Abstract

The change of land use in urban and suburban areas is an on-going process. The aim of this paper is to study and statistically model landscape patterns changes in the Bratislava region (Slovakia) between 2002 and 2011. In the study, we perform the classic landscape-ecological method of land use mapping, and several spatial analytical tools provided by the GIS environment with statistical modeling using obtained spatial data. In order to explicitly study the determinants of landscape patterns changes between 2002 and 2011, firstly an exploratory principal component analysis (PCA) is performed with variables obtained from GIS modeling. Secondly, the results from PCA are used in the logistic regression model. The landscape patterns changes were defined as transition areas in which the change of function has been performed in the study time period. The proposed regression model estimates the threshold probability of the landscape patterns’ changes of transition areas under the effect of the adjacent areas.

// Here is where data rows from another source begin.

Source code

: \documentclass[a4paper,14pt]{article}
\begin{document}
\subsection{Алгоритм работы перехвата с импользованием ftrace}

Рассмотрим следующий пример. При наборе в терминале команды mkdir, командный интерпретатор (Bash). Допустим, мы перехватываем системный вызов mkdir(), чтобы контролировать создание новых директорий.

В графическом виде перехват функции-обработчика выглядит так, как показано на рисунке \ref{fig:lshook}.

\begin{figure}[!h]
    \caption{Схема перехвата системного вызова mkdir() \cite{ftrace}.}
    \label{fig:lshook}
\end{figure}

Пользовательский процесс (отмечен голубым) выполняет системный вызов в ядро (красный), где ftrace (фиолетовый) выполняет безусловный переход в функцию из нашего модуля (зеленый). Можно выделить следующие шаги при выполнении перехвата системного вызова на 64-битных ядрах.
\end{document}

In order to accurately capture land use changes, high resolution aerial photographs of the Bratislava area including the city and surrounding villages from 2002 to 2011 were analyzed. The spatial buffers mapping of the transition areas in the GIS environment was based on data from ortophotos in the precise scale of 1:2000. Key methodology findings are regularities about the process of urban dynamics, focused on the change of urban boundaries in the urban system contact area. Various behavior rules have been defined such as embedded distance, spatial pattern and transition probabilities, which are essential in the proposed logistic regression model. In order to pragmatically incorporate the regression model as a software model tool, it needs to generate effective urban simulations consistent with GIS data inputs, outputs and related functionality. This enables utilizing the software model, which might be incorporated as a plugin in the GIS environment. Both GIS and statistical regression modeling might be used as predictive tools in an urban policy decision making, with a better understanding of discrete non-linear urban dynamics and to ensure the sustainable use of land and the protection of biodiversity in urban ecosystems.